Please retype the entries below exactly, only from their first line through the line containing "# Fake GameShop", leaving every picture out.

** Material provided follows **

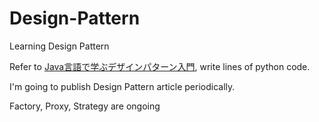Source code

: # Design-Pattern
Learning Design Pattern

Refer to [Java言語で学ぶデザインパターン入門](http://goo.gl/MXvJ), write lines of python code.

I'm going to publish Design Pattern article periodically.

Factory, Proxy, Strategy are ongoing
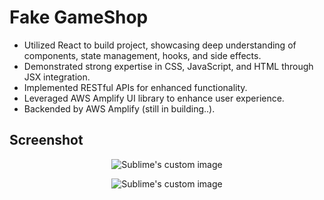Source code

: # Fake GameShop 

- Utilized React to build project, showcasing deep understanding of components, state management, hooks, and side effects.
- Demonstrated strong expertise in CSS, JavaScript, and HTML through JSX integration.
- Implemented RESTful APIs for enhanced functionality.
- Leveraged AWS Amplify UI library to enhance user experience.
- Backended by AWS Amplify (still in building..).

## Screenshot

<p align="center">
  <img src="https://imgse.com/i/pPO8IAI" alt="Sublime's custom image"/>
</p>

<p align="center">
  <img src="https://imgse.com/i/pPO84HA" alt="Sublime's custom image"/>
</p>
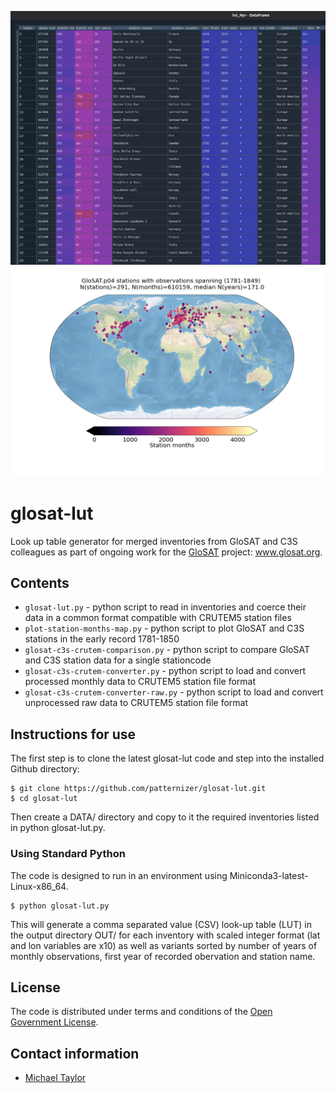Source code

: ![image](https://github.com/patternizer/glosat-lut/blob/master/PLOTS/glosat-inventory-nyr-descending.png)
![image](https://github.com/patternizer/glosat-lut/blob/master/PLOTS/location_map_glosat.png)

# glosat-lut

Look up table generator for merged inventories from GloSAT and C3S colleagues as part of ongoing work for the [GloSAT](https://www.glosat.org) project: www.glosat.org. 

## Contents

* `glosat-lut.py` - python script to read in inventories and coerce their data in a common format compatible with CRUTEM5 station files
* `plot-station-months-map.py` - python script to plot GloSAT and C3S stations in the early record 1781-1850
* `glosat-c3s-crutem-comparison.py` - python script to compare GloSAT and C3S station data for a single stationcode
* `glosat-c3s-crutem-converter.py` - python script to load and convert processed monthly data to CRUTEM5 station file format
* `glosat-c3s-crutem-converter-raw.py` - python script to load and convert unprocessed raw data to CRUTEM5 station file format

## Instructions for use

The first step is to clone the latest glosat-lut code and step into the installed Github directory: 

    $ git clone https://github.com/patternizer/glosat-lut.git
    $ cd glosat-lut

Then create a DATA/ directory and copy to it the required inventories listed in python glosat-lut.py.

### Using Standard Python

The code is designed to run in an environment using Miniconda3-latest-Linux-x86_64.

    $ python glosat-lut.py

This will generate a comma separated value (CSV) look-up table (LUT) in the output directory OUT/ for each inventory with scaled integer format (lat and lon variables are x10) as well as variants sorted by number of years of monthly observations, first year of recorded obervation and station name.

## License

The code is distributed under terms and conditions of the [Open Government License](http://www.nationalarchives.gov.uk/doc/open-government-licence/version/3/).

## Contact information

* [Michael Taylor](michael.a.taylor@uea.ac.uk)

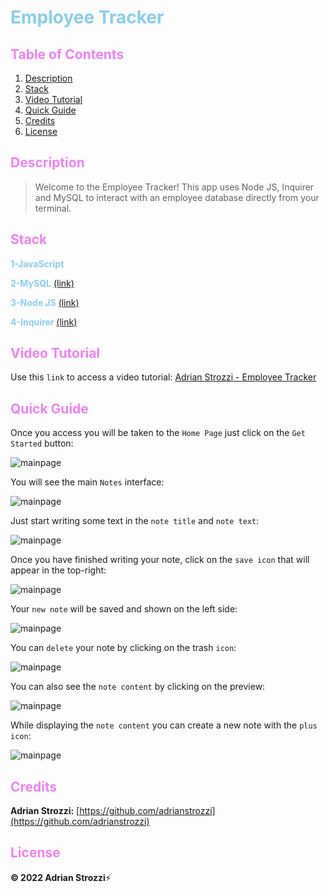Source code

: # <span style="color:skyblue">**Employee Tracker**</span>

## <span style="color:violet">Table of Contents</span>

1. [Description](#Description)
2. [Stack](#Stack)
3. [Video Tutorial](#Video-Tutorial)
4. [Quick Guide](#Quick-Guide)
5. [Credits](#Credits)
6. [License](#License)

## <span style="color:violet">Description</span>

> Welcome to the Employee Tracker! This app uses Node JS, Inquirer and MySQL to interact with an employee database directly from your terminal.

## <span style="color:violet">Stack</span>

<span style="color:skyblue">**1-JavaScript**</span>

<span style="color:skyblue">**2-MySQL**</span> [(link)](https://www.mysql.com/)

<span style="color:skyblue">**3-Node JS**</span> [(link)](https://nodejs.org/en/)

<span style="color:skyblue">**4-Inquirer**</span> [(link)](https://expressjs.com/)

## <span style="color:violet">Video Tutorial</span>

Use this `link` to access a video tutorial: [Adrian Strozzi - Employee Tracker](https://drive.google.com/file/d/1DrEwKqALPL6Xh3z71FNUZW9DE_X8dyJ3/view?usp=sharing)

## <span style="color:violet">Quick Guide</span>

Once you access you will be taken to the `Home Page` just click on the `Get Started` button:

![mainpage](./public/assets/images/home.png)

You will see the main `Notes` interface:

![mainpage](./public/assets/images/note-page.png)

Just start writing some text in the `note title` and `note text`:

![mainpage](./public/assets/images//note-write.png)

Once you have finished writing your note, click on the `save icon` that will appear in the top-right:

![mainpage](./public/assets/images/save.png)

Your `new note` will be saved and shown on the left side:

![mainpage](./public/assets/images/created-note.png)

You can `delete` your note by clicking on the trash `icon`:

![mainpage](./public/assets/images/delete.png)

You can also see the `note content` by clicking on the preview:

![mainpage](./public/assets/images/note-content.png)

While displaying the `note content` you can create a new note with the `plus icon`:

![mainpage](./public/assets/images/plus-icon.png)

## <span style="color:violet">Credits</span>

**Adrian Strozzi:** [https://github.com/adrianstrozzi](https://github.com/adrianstrozzi)

## <span style="color:violet">License</span>

**© 2022 Adrian Strozzi**:zap:
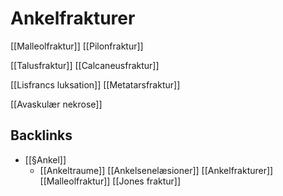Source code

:# Ankelfrakturer
[[Malleolfraktur]]
[[Pilonfraktur]]

[[Talusfraktur]]
[[Calcaneusfraktur]]

[[Lisfrancs luksation]]
[[Metatarsfraktur]]

[[Avaskulær nekrose]]

<!-- #anki/tag/med/Orto #anki/deck/Medicine -->

## Backlinks
* [[§Ankel]]
	* [[Ankeltraume]]
	[[Ankelsenelæsioner]]
	[[Ankelfrakturer]]
		[[Malleolfraktur]]
		[[Jones fraktur]]

<!-- {BearID:8C80B198-83D0-4FBA-9DBC-3B55153C9EDB-65488-0000763D6B7E0F9F} -->

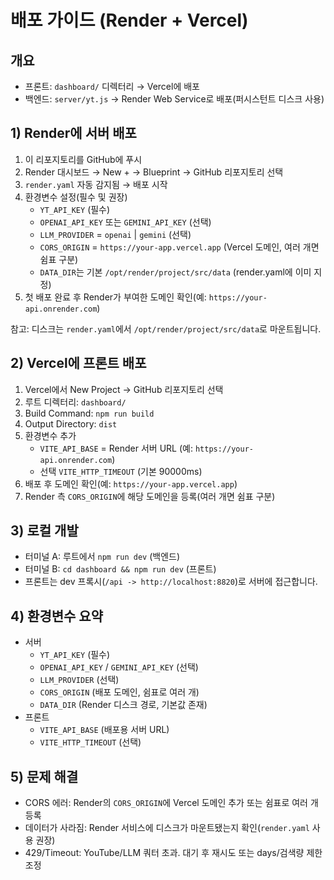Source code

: # 배포 가이드 (Render + Vercel)

## 개요
- 프론트: `dashboard/` 디렉터리 → Vercel에 배포
- 백엔드: `server/yt.js` → Render Web Service로 배포(퍼시스턴트 디스크 사용)

## 1) Render에 서버 배포
1. 이 리포지토리를 GitHub에 푸시
2. Render 대시보드 → New + → Blueprint → GitHub 리포지토리 선택
3. `render.yaml` 자동 감지됨 → 배포 시작
4. 환경변수 설정(필수 및 권장)
   - `YT_API_KEY` (필수)
   - `OPENAI_API_KEY` 또는 `GEMINI_API_KEY` (선택)
   - `LLM_PROVIDER` = `openai` | `gemini` (선택)
   - `CORS_ORIGIN` = `https://your-app.vercel.app` (Vercel 도메인, 여러 개면 쉼표 구분)
   - `DATA_DIR`는 기본 `/opt/render/project/src/data` (render.yaml에 이미 지정)
5. 첫 배포 완료 후 Render가 부여한 도메인 확인(예: `https://your-api.onrender.com`)

참고: 디스크는 `render.yaml`에서 `/opt/render/project/src/data`로 마운트됩니다.

## 2) Vercel에 프론트 배포
1. Vercel에서 New Project → GitHub 리포지토리 선택
2. 루트 디렉터리: `dashboard/`
3. Build Command: `npm run build`
4. Output Directory: `dist`
5. 환경변수 추가
   - `VITE_API_BASE` = Render 서버 URL (예: `https://your-api.onrender.com`)
   - 선택 `VITE_HTTP_TIMEOUT` (기본 90000ms)
6. 배포 후 도메인 확인(예: `https://your-app.vercel.app`)
7. Render 측 `CORS_ORIGIN`에 해당 도메인을 등록(여러 개면 쉼표 구분)

## 3) 로컬 개발
- 터미널 A: 루트에서 `npm run dev` (백엔드)
- 터미널 B: `cd dashboard && npm run dev` (프론트)
- 프론트는 dev 프록시(`/api -> http://localhost:8820`)로 서버에 접근합니다.

## 4) 환경변수 요약
- 서버
  - `YT_API_KEY` (필수)
  - `OPENAI_API_KEY` / `GEMINI_API_KEY` (선택)
  - `LLM_PROVIDER` (선택)
  - `CORS_ORIGIN` (배포 도메인, 쉼표로 여러 개)
  - `DATA_DIR` (Render 디스크 경로, 기본값 존재)
- 프론트
  - `VITE_API_BASE` (배포용 서버 URL)
  - `VITE_HTTP_TIMEOUT` (선택)

## 5) 문제 해결
- CORS 에러: Render의 `CORS_ORIGIN`에 Vercel 도메인 추가 또는 쉼표로 여러 개 등록
- 데이터가 사라짐: Render 서비스에 디스크가 마운트됐는지 확인(`render.yaml` 사용 권장)
- 429/Timeout: YouTube/LLM 쿼터 초과. 대기 후 재시도 또는 days/검색량 제한 조정
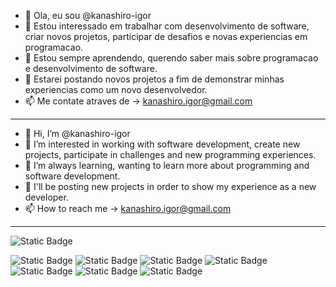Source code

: - 👋 Ola, eu sou @kanashiro-igor
- 👀 Estou interessado em trabalhar com desenvolvimento de software, criar novos projetos, participar de desafios e novas experiencias em programacao.
- 🌱 Estou sempre aprendendo, querendo saber mais sobre programacao e desenvolvimento de software.
- 💞️ Estarei postando novos projetos a fim de demonstrar minhas experiencias como um novo desenvolvedor.
- 📫 Me contate atraves de -> kanashiro.igor@gmail.com
----------------------------------------------------------------------------------------------------------------
- 👋 Hi, I’m @kanashiro-igor
- 👀 I’m interested in working with software development, create new projects, participate in challenges and new programming experiences.
- 🌱 I’m always learning, wanting to learn more about programming and software development.
- 💞️ I'll be posting new projects in order to show my experience as a new developer.
- 📫 How to reach me -> kanashiro.igor@gmail.com
----------------------------------------------------------------------------------------------------------------
![Static Badge](https://img.shields.io/badge/SKILLS-blue)

![Static Badge](https://img.shields.io/badge/HTML5-green) ![Static Badge](https://img.shields.io/badge/CSS-green) ![Static Badge](https://img.shields.io/badge/Java-green) ![Static Badge](https://img.shields.io/badge/SQL-green) ![Static Badge](https://img.shields.io/badge/Postman-green) ![Static Badge](https://img.shields.io/badge/Salesforce-green) ![Static Badge](https://img.shields.io/badge/API-green)

<!---
kanashiro-igor/kanashiro-igor is a ✨ special ✨ repository because its `README.md` (this file) appears on your GitHub profile.
You can click the Preview link to take a look at your changes.
--->

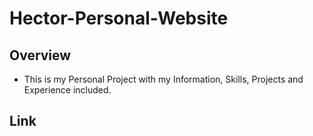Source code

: # Hector-Personal-Website

## Overview

- This is my Personal Project with my Information, Skills, Projects and Experience included.

## Link


## 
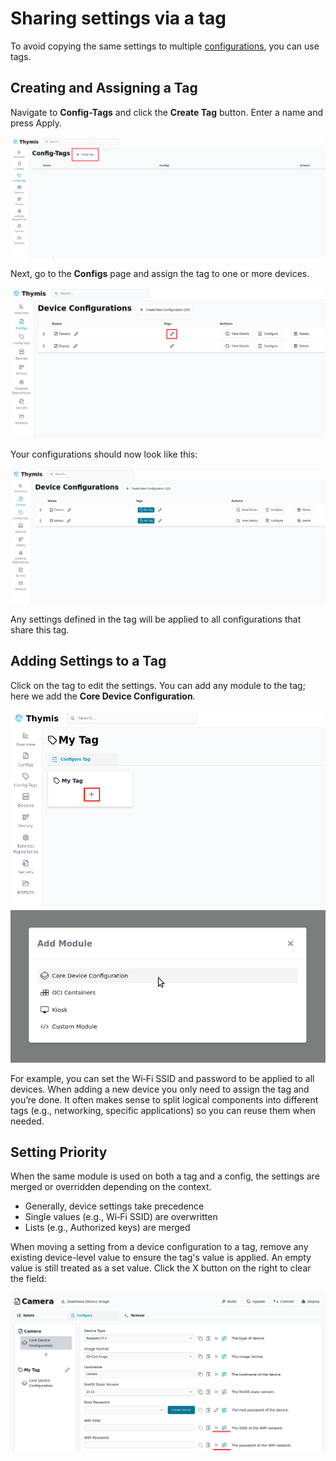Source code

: # Sharing settings via a tag

To avoid copying the same settings to multiple [configurations](../reference/concepts/configuration.md), you can use tags.

## Creating and Assigning a Tag

Navigate to **Config-Tags** and click the **Create Tag** button.
Enter a name and press Apply.

![Create a tag](./create-tag.png)

Next, go to the **Configs** page and assign the tag to one or more devices.

![Assign tag](./assign-tag.png)

Your configurations should now look like this:

![Configs with tags](./configs-with-tags.png)

Any settings defined in the tag will be applied to all configurations that share this tag.

## Adding Settings to a Tag

Click on the tag to edit the settings.
You can add any module to the tag; here we add the **Core Device Configuration**.

![Add module to tag](./add-module-to-tag.png)
![Add Core Device Configuration](./add-core-device-configuration-module.png)

For example, you can set the Wi‑Fi SSID and password to be applied to all devices.
When adding a new device you only need to assign the tag and you’re done.
It often makes sense to split logical components into different tags (e.g., networking, specific applications) so you can reuse them when needed.

## Setting Priority

When the same module is used on both a tag and a config, the settings are merged or overridden depending on the context.

- Generally, device settings take precedence
- Single values (e.g., Wi‑Fi SSID) are overwritten
- Lists (e.g., Authorized keys) are merged

When moving a setting from a device configuration to a tag, remove any existing device-level value to ensure the tag's value is applied.
An empty value is still treated as a set value.
Click the X button on the right to clear the field:

![Overwritten setting](./overwritten-setting.png)
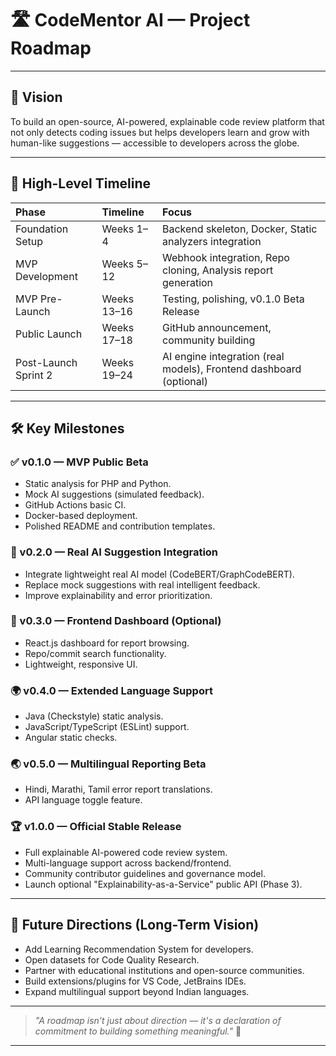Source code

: # 🛣️ CodeMentor AI — Project Roadmap

---

## 🎯 Vision

To build an open-source, AI-powered, explainable code review platform that not only detects coding issues but helps developers learn and grow with human-like suggestions — accessible to developers across the globe.

---

## 📆 High-Level Timeline

| Phase | Timeline | Focus |
|:---|:---|:---|
| Foundation Setup | Weeks 1–4 | Backend skeleton, Docker, Static analyzers integration |
| MVP Development | Weeks 5–12 | Webhook integration, Repo cloning, Analysis report generation |
| MVP Pre-Launch | Weeks 13–16 | Testing, polishing, v0.1.0 Beta Release |
| Public Launch | Weeks 17–18 | GitHub announcement, community building |
| Post-Launch Sprint 2 | Weeks 19–24 | AI engine integration (real models), Frontend dashboard (optional) |

---

## 🛠️ Key Milestones

### ✅ v0.1.0 — MVP Public Beta
- Static analysis for PHP and Python.
- Mock AI suggestions (simulated feedback).
- GitHub Actions basic CI.
- Docker-based deployment.
- Polished README and contribution templates.

### 🎯 v0.2.0 — Real AI Suggestion Integration
- Integrate lightweight real AI model (CodeBERT/GraphCodeBERT).
- Replace mock suggestions with real intelligent feedback.
- Improve explainability and error prioritization.

### 🎨 v0.3.0 — Frontend Dashboard (Optional)
- React.js dashboard for report browsing.
- Repo/commit search functionality.
- Lightweight, responsive UI.

### 🌍 v0.4.0 — Extended Language Support
- Java (Checkstyle) static analysis.
- JavaScript/TypeScript (ESLint) support.
- Angular static checks.

### 🌏 v0.5.0 — Multilingual Reporting Beta
- Hindi, Marathi, Tamil error report translations.
- API language toggle feature.

### 🏆 v1.0.0 — Official Stable Release
- Full explainable AI-powered code review system.
- Multi-language support across backend/frontend.
- Community contributor guidelines and governance model.
- Launch optional "Explainability-as-a-Service" public API (Phase 3).

---

## 🌟 Future Directions (Long-Term Vision)

- Add Learning Recommendation System for developers.
- Open datasets for Code Quality Research.
- Partner with educational institutions and open-source communities.
- Build extensions/plugins for VS Code, JetBrains IDEs.
- Expand multilingual support beyond Indian languages.

---

> _"A roadmap isn't just about direction — it's a declaration of commitment to building something meaningful."_ 🚀

---
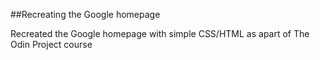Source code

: ##Recreating the Google homepage

Recreated the Google homepage with simple CSS/HTML as apart of The Odin Project course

** End of Material provided **

Response area:
Source code

: # Design-Pattern
Learning Design Pattern

Refer to [Java言語で学ぶデザインパターン入門](http://goo.gl/MXvJ), write lines of python code.

I'm going to publish Design Pattern article periodically.

Factory, Proxy, Strategy are ongoing
Source code

: # Fake GameShop 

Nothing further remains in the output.